Assim, o jornal é para os "homens de imprensa" uma maneira de possuir e exprimir a cidade. O dilema dos jornalistas, que se traduzirá nas suas representações em dilema do espaço da imprensa local, é se confrontar com uma espécie de fome que têm da cidade e um certo paradoxo do "olho maior que a barriga". A imprensa renovada que se presentifica por esta ocasião em Belo Horizonte percebe a cidade como sua parceira indeclinável na instalação da modernidade editorial. Mas, talvez até por verem essa modernização da imprensa pelas lentes da imprensa dita "nacional" - a de Rio e São Paulo - acreditam que a sua prática aspira a mais do que pode a sua cidade.
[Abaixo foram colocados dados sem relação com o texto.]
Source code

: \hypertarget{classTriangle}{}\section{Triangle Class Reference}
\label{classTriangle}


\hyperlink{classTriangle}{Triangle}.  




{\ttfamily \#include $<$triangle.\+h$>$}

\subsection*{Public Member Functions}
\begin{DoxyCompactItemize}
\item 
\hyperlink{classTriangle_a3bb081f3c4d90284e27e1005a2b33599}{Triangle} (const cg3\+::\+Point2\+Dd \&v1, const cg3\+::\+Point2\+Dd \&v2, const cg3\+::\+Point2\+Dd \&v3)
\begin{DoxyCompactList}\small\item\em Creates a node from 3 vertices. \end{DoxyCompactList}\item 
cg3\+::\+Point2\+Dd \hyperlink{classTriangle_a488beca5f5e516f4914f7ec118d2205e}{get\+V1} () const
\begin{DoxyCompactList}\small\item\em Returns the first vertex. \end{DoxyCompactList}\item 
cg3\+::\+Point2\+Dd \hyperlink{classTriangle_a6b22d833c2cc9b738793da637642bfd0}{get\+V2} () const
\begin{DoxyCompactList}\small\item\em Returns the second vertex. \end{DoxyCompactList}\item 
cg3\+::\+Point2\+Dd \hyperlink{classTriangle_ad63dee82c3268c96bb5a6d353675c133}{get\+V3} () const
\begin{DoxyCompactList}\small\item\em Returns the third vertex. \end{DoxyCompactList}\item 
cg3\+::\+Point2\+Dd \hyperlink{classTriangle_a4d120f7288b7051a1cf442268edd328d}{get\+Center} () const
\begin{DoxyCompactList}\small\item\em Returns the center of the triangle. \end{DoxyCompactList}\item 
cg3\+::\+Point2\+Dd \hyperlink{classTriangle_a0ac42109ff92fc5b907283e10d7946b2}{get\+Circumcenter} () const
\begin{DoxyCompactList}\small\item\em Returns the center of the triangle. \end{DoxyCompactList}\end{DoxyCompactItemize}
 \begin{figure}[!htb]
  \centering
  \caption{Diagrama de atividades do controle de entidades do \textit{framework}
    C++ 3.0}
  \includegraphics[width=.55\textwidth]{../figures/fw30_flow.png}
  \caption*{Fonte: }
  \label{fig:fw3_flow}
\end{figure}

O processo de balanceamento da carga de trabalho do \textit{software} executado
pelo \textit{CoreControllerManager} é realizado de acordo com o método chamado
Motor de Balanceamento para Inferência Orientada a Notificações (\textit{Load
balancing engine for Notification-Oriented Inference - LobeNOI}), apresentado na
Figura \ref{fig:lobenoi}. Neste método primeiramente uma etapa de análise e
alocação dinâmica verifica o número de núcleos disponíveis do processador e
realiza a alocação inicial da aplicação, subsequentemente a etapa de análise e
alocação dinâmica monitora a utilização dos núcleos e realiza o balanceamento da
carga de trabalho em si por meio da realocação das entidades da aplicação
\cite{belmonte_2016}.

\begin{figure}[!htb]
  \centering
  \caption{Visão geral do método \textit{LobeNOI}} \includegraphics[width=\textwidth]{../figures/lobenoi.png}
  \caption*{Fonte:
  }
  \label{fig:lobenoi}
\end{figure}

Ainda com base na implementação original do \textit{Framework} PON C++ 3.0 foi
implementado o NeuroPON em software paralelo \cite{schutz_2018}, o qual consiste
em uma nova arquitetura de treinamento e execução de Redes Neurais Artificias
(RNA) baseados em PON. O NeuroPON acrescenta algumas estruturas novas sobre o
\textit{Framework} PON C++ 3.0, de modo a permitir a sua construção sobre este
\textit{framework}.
Talvez, percebendo o virtual processo de nacionalização da imprensa dos centros principais, os homens da imprensa de Minas estejam começando a se debater com o problema de buscar o espaço particular da imprensa da capital mineira. E, nesse processo, a representação que fazem os jornalistas da relação imprensa/cidade não se baseia numa percepção uniformizadora da sua experiência. A ambigüidade e a variação são modulações mais evidentes dessas mudanças, vistas de dentro, no periodismo da capital. E a cidade, aos invés de simples realidade espacial ou demográfica, mero contexto de ação ou responsável por um estado de espírito específico, torna-se uma das formas de se pensar a questão da renovação da imprensa. A partir do seu dilema particular os "homens de imprensa" de Belo Horizonte deixam um rastro, uma pegada: a experiência da cidade aparece como a lógica das novas práticas jornalísticas.